JUDGMENT : M. Duraiswamy, J. (Prayer: Appeal preferred under Section 260A of the Income Tax Act, 1961, against the order of the Income Tax Appellate Tribunal, Madras, "A" Bench, dated 12.08.2013 in I.TA.No.633/Mds/2012.) 1. Challenging the order passed in I.T.A.No.633/Mds/2012 in respect of the assessment year 2007-08 on the file of the Income Tax Appellate Tribunal, Chennai, "A" Bench, the Revenue has filed the above appeal. 2. The above appeal was admitted on the following substantial questions of law: “(1) Whether on the facts and in the circumstances of the case, the Tribunal was right in holding that the land sold by the assessee are the agricultural lands when the assessee has not proved the same before the lower authorities? (2) Whether on the facts and in the circumstances of the case, the Income Tax Appellate Tribunal was right in treating the land sold by the assessee as an agricultural land falling outside the purview of the capital asset and consequently holding that no capital gains tax is leviable on the sale of land? (3) Whether on the facts and in the circumstances of the case the Income Tax Appellate Tribunal was right in holding that the land at Iyyappanthangal village, Sriperumbudur Taluk was agricultural land and the income arisen out of the sale of the said land is exempt from long term capital? (4) Whether on the facts and in the circumstances of the case, the Tribunal was right in following the judgment in the assessee's husband case P. Ashok Kumar which has not reached finality?” 3. Mrs. S. Premalatha, learned standing counsel appearing for the appellant – Revenue submitted that the issue involved in the present appeal is pertaining to the classification of the land. 4. According to the assessee, the land in question is an agricultural land, whereas, the Revenue contended that it is a non-agricultural land. 5. The Commissioner of Income Tax as well as the Income Tax Appellate Tribunal concurrently held that the land in question is an agricultural land and decided the issue in favour of the assessee. 6. Ms. Sriniranjani Srinivasan, learned counsel appearing for the respondent – assessee submitted that in respect of the land in the very same survey number, the respondent's husband's case was decided in his favour, classifying the land as an agricultural land and therefore, the very same finding would apply to the case of the assessee.
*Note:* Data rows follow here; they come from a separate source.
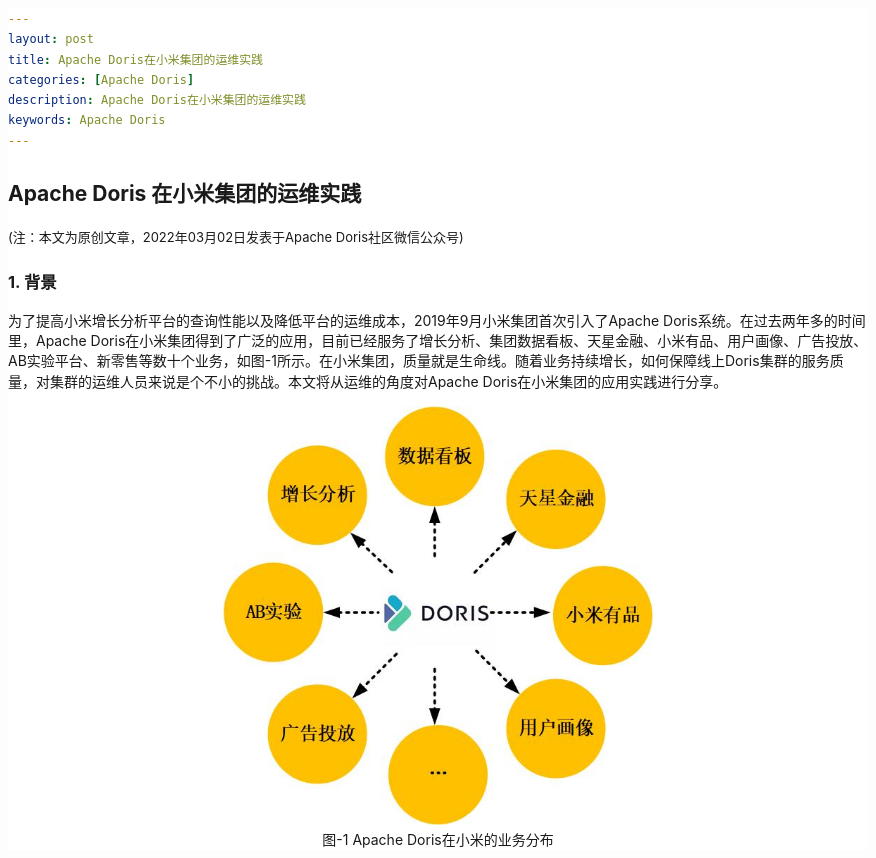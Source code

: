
```yaml
---
layout: post
title: Apache Doris在小米集团的运维实践
categories: [Apache Doris]
description: Apache Doris在小米集团的运维实践
keywords: Apache Doris
---
```


## Apache Doris 在小米集团的运维实践

<font size=2>(注：本文为原创文章，2022年03月02日发表于Apache Doris社区微信公众号)</font>

### 1. 背景

为了提高小米增长分析平台的查询性能以及降低平台的运维成本，2019年9月小米集团首次引入了Apache Doris系统。在过去两年多的时间里，Apache Doris在小米集团得到了广泛的应用，目前已经服务了增长分析、集团数据看板、天星金融、小米有品、用户画像、广告投放、AB实验平台、新零售等数十个业务，如图-1所示。在小米集团，质量就是生命线。随着业务持续增长，如何保障线上Doris集群的服务质量，对集群的运维人员来说是个不小的挑战。本文将从运维的角度对Apache Doris在小米集团的应用实践进行分享。

<div align=center><img src="/images/posts/apache-doris/apache-doris-mi-maintain/pic-1.jpg" width="50%"><br>图-1 Apache Doris在小米的业务分布</div>
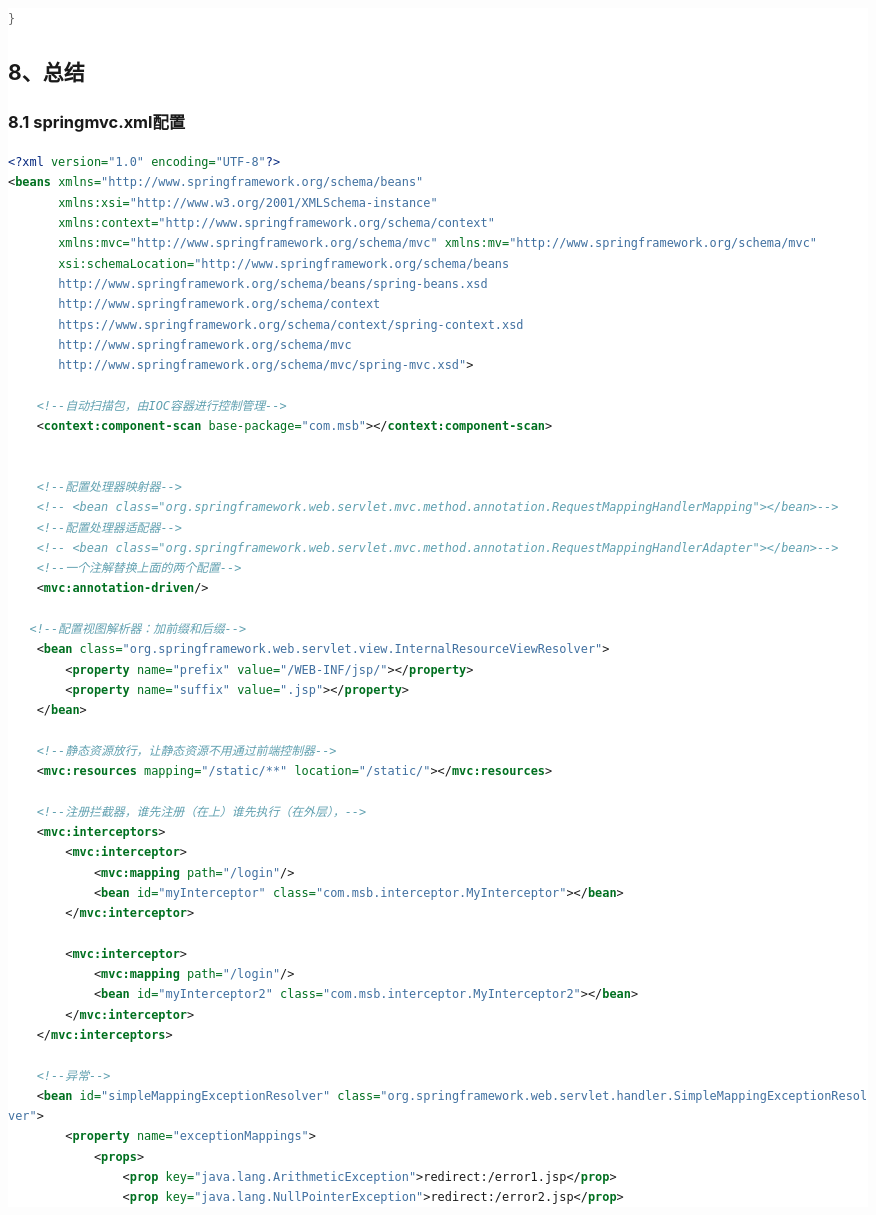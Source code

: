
 ```java
}
```

## 8、总结

### 8.1 springmvc.xml配置

```xml
<?xml version="1.0" encoding="UTF-8"?>
<beans xmlns="http://www.springframework.org/schema/beans"
       xmlns:xsi="http://www.w3.org/2001/XMLSchema-instance"
       xmlns:context="http://www.springframework.org/schema/context"
       xmlns:mvc="http://www.springframework.org/schema/mvc" xmlns:mv="http://www.springframework.org/schema/mvc"
       xsi:schemaLocation="http://www.springframework.org/schema/beans
       http://www.springframework.org/schema/beans/spring-beans.xsd
       http://www.springframework.org/schema/context
       https://www.springframework.org/schema/context/spring-context.xsd
       http://www.springframework.org/schema/mvc
       http://www.springframework.org/schema/mvc/spring-mvc.xsd">

    <!--自动扫描包，由IOC容器进行控制管理-->
    <context:component-scan base-package="com.msb"></context:component-scan>


    <!--配置处理器映射器-->
    <!-- <bean class="org.springframework.web.servlet.mvc.method.annotation.RequestMappingHandlerMapping"></bean>-->
    <!--配置处理器适配器-->
    <!-- <bean class="org.springframework.web.servlet.mvc.method.annotation.RequestMappingHandlerAdapter"></bean>-->
    <!--一个注解替换上面的两个配置-->
    <mvc:annotation-driven/>

   <!--配置视图解析器：加前缀和后缀-->
    <bean class="org.springframework.web.servlet.view.InternalResourceViewResolver">
        <property name="prefix" value="/WEB-INF/jsp/"></property>
        <property name="suffix" value=".jsp"></property>
    </bean>

    <!--静态资源放行，让静态资源不用通过前端控制器-->
    <mvc:resources mapping="/static/**" location="/static/"></mvc:resources>

    <!--注册拦截器，谁先注册（在上）谁先执行（在外层），-->
    <mvc:interceptors>
        <mvc:interceptor>
            <mvc:mapping path="/login"/>
            <bean id="myInterceptor" class="com.msb.interceptor.MyInterceptor"></bean>
        </mvc:interceptor>

        <mvc:interceptor>
            <mvc:mapping path="/login"/>
            <bean id="myInterceptor2" class="com.msb.interceptor.MyInterceptor2"></bean>
        </mvc:interceptor>
    </mvc:interceptors>

    <!--异常-->
	<bean id="simpleMappingExceptionResolver" class="org.springframework.web.servlet.handler.SimpleMappingExceptionResolver">
        <property name="exceptionMappings">
            <props>
                <prop key="java.lang.ArithmeticException">redirect:/error1.jsp</prop>
                <prop key="java.lang.NullPointerException">redirect:/error2.jsp</prop>
```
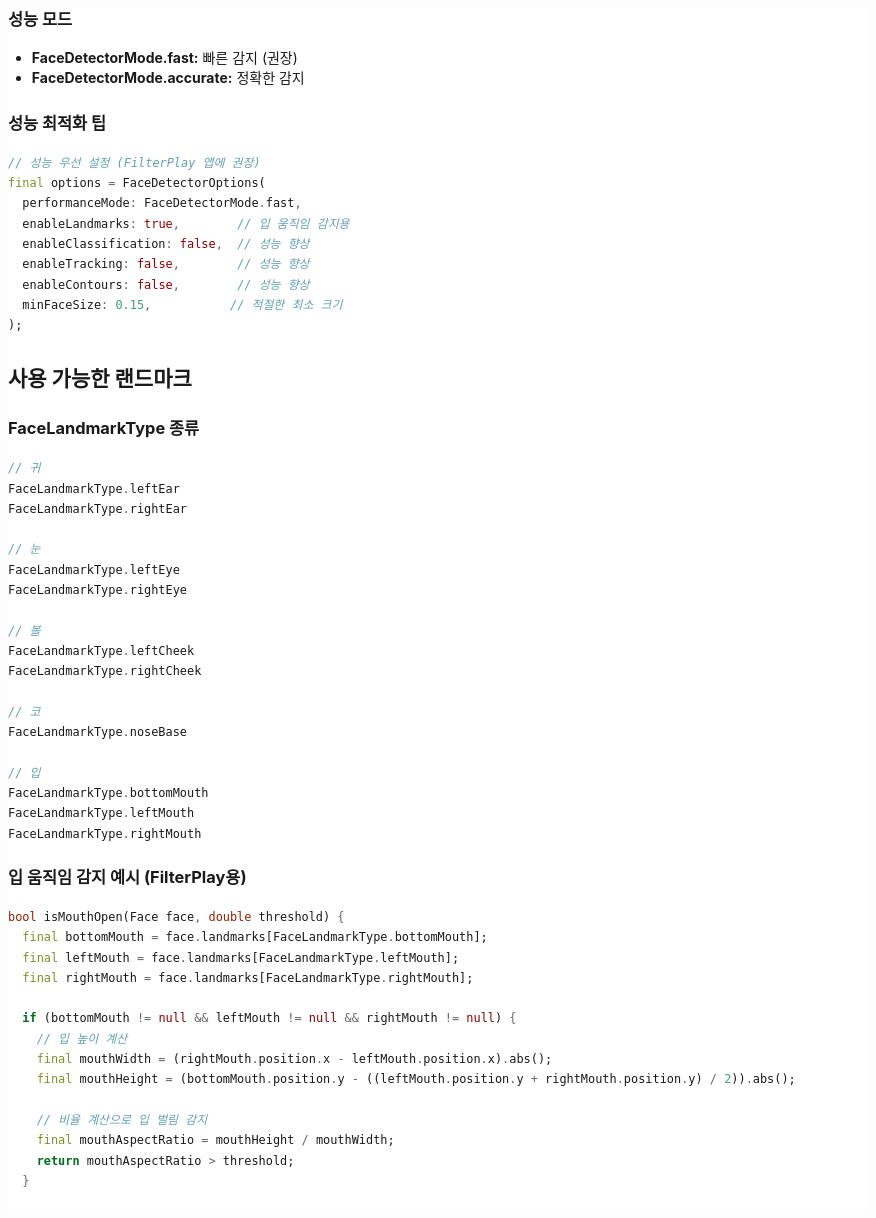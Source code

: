 ### 성능 모드

- **FaceDetectorMode.fast:** 빠른 감지 (권장)
- **FaceDetectorMode.accurate:** 정확한 감지

### 성능 최적화 팁

```dart
// 성능 우선 설정 (FilterPlay 앱에 권장)
final options = FaceDetectorOptions(
  performanceMode: FaceDetectorMode.fast,
  enableLandmarks: true,        // 입 움직임 감지용
  enableClassification: false,  // 성능 향상
  enableTracking: false,        // 성능 향상
  enableContours: false,        // 성능 향상
  minFaceSize: 0.15,           // 적절한 최소 크기
);
```

## 사용 가능한 랜드마크

### FaceLandmarkType 종류

```dart
// 귀
FaceLandmarkType.leftEar
FaceLandmarkType.rightEar

// 눈
FaceLandmarkType.leftEye
FaceLandmarkType.rightEye

// 볼
FaceLandmarkType.leftCheek
FaceLandmarkType.rightCheek

// 코
FaceLandmarkType.noseBase

// 입
FaceLandmarkType.bottomMouth
FaceLandmarkType.leftMouth
FaceLandmarkType.rightMouth
```

### 입 움직임 감지 예시 (FilterPlay용)

```dart
bool isMouthOpen(Face face, double threshold) {
  final bottomMouth = face.landmarks[FaceLandmarkType.bottomMouth];
  final leftMouth = face.landmarks[FaceLandmarkType.leftMouth];
  final rightMouth = face.landmarks[FaceLandmarkType.rightMouth];

  if (bottomMouth != null && leftMouth != null && rightMouth != null) {
    // 입 높이 계산
    final mouthWidth = (rightMouth.position.x - leftMouth.position.x).abs();
    final mouthHeight = (bottomMouth.position.y - ((leftMouth.position.y + rightMouth.position.y) / 2)).abs();
    
    // 비율 계산으로 입 벌림 감지
    final mouthAspectRatio = mouthHeight / mouthWidth;
    return mouthAspectRatio > threshold;
  }
  
```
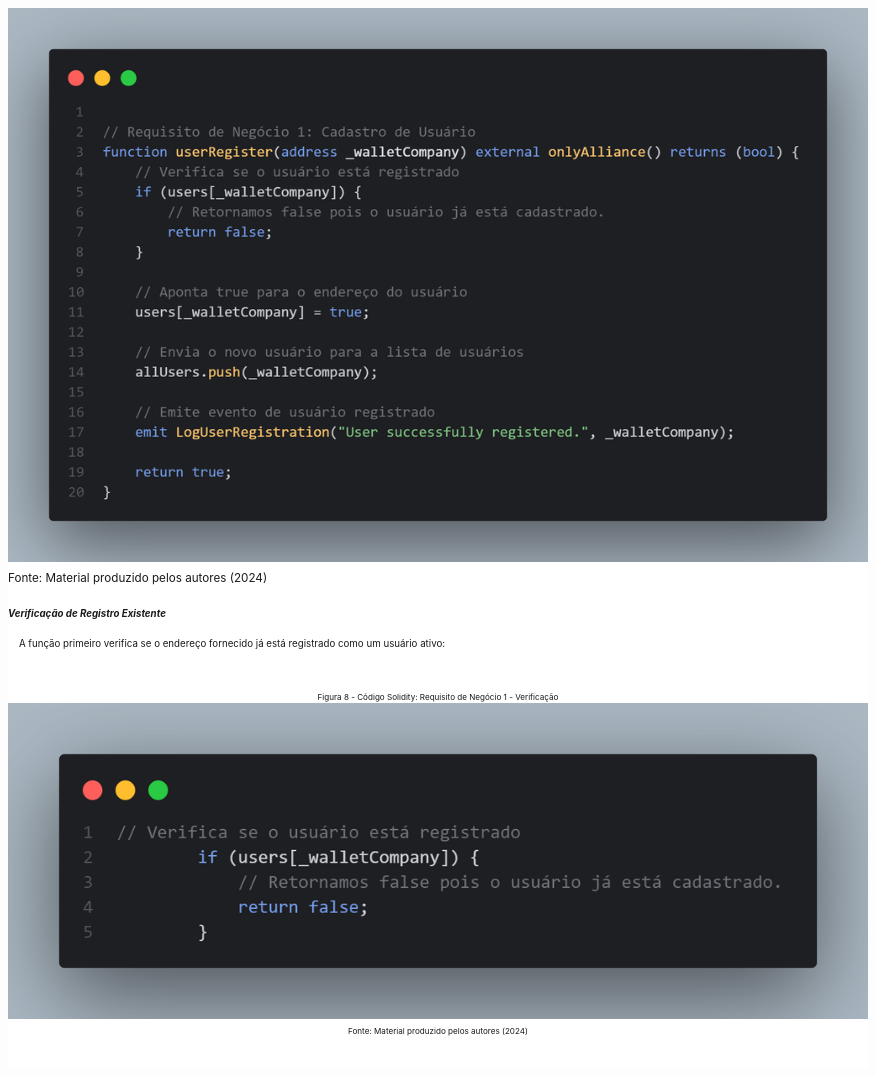 <img src="../assets/regra-de-negocio1.png" width="100%">
<sup>Fonte: Material produzido pelos autores (2024)<sup>
</div>
<br>

##### Verificação de Registro Existente
&nbsp;&nbsp;&nbsp;&nbsp;A função primeiro verifica se o endereço fornecido já está registrado como um usuário ativo:

<br>
<div align="center">
<sub> Figura 8 - Código Solidity: Requisito de Negócio 1 - Verificação</sub>
<img src="../assets/regra-de-negocio1.1.png" width="100%">
<sup>Fonte: Material produzido pelos autores (2024)<sup>
</div>
<br>
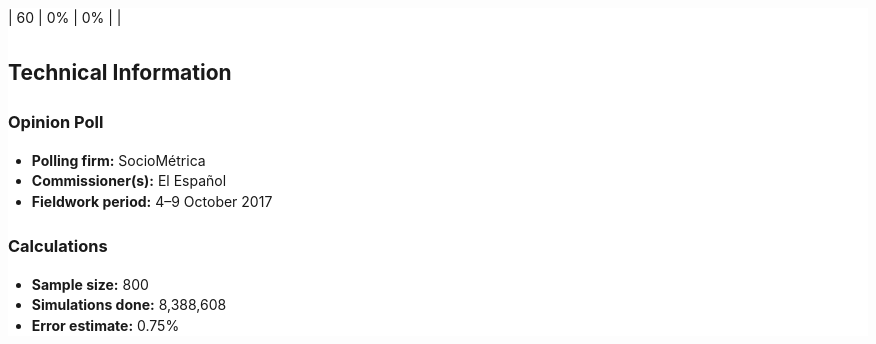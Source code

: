 | 60 | 0% | 0% |  |


## Technical Information

### Opinion Poll

+ **Polling firm:** SocioMétrica
+ **Commissioner(s):** El Español
+ **Fieldwork period:** 4–9 October 2017

### Calculations

+ **Sample size:** 800
+ **Simulations done:** 8,388,608
+ **Error estimate:** 0.75%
6. Ms. Sriniranjani Srinivasan, learned counsel appearing for the respondent – assessee submitted that in respect of the land in the very same survey number, the respondent's husband's case was decided in his favour, classifying the land as an agricultural land and therefore, the very same finding would apply to the case of the assessee. In the case of the respondent's husband in T.C.A. No. 268 of 2011 [The Commissioner of Income Tax, Chennai Vs. P. Ashok Kumar], the Hon'ble Division Bench of this Court, by order dated 02.01.2019, held as follows: “... 5. The Assessing Officer conducted inspection of the property in the presence of revenue officials and submitted a remand report, in which, it has been categorically stated that the land is situated at a distance of more than 8 kms away from the outer limits of St.Thomas Mount Cantonment Board. Thus, the remand report was taken into consideration by the CIT (A) as one of the factors for allowing the appeal filed by the assessee. Apart from that, CIT (A) also referred to the certificate issued by the Tahsildar and one of the important entry in the said certificate is by stating that the lands are classified as agricultural lands. Though the certificate may state that there is no cultivation carried on the lands as per the land records, there is nothing on record to show that the land in question was put to use for any non-agricultural purposes. Apart from that the assessee has also paid taxes which has been recorded by the CIT(A). 6. Thus, we are of the considered view that the concurrent factual findings recorded by the first Appellate Authority and the Tribunal does not call for any interference. Hence, we are of the considered view that no substantial questions of law have arisen for consideration in this appeal. Accordingly, the appeal stands dismissed. No costs.” 7. It is not in dispute that the land belonging to the respondent – assessee and her husband, which is the subject matter in T.CA.No.268 of 2011, are adjoining lands and therefore, when the Hon'ble Division Bench finds that the respondent's husband's land is an agricultural land, the very same finding applies to the case of the respondent – assessee. 8. Mrs.
8. Mrs. S. Premalatha, learned standing counsel appearing for the appellant – Revenue submitted that the order passed in T.C.A.No.268 of 2011 has become final, since the Revenue has not filed any appeal. 9. In these circumstances, following the judgment dated 02.01.2019 made in T.C.A.No.268 of 2011, the concurrent findings recorded by the Commissioner of Income Tax and the Income Tax Appellate Tribunal does not call for any interference. We do not find any ground much less any substantial question of law to interfere with the concurrent findings of the Commissioner of Income Tax and the Tribunal. The appeal stands dismissed. No costs.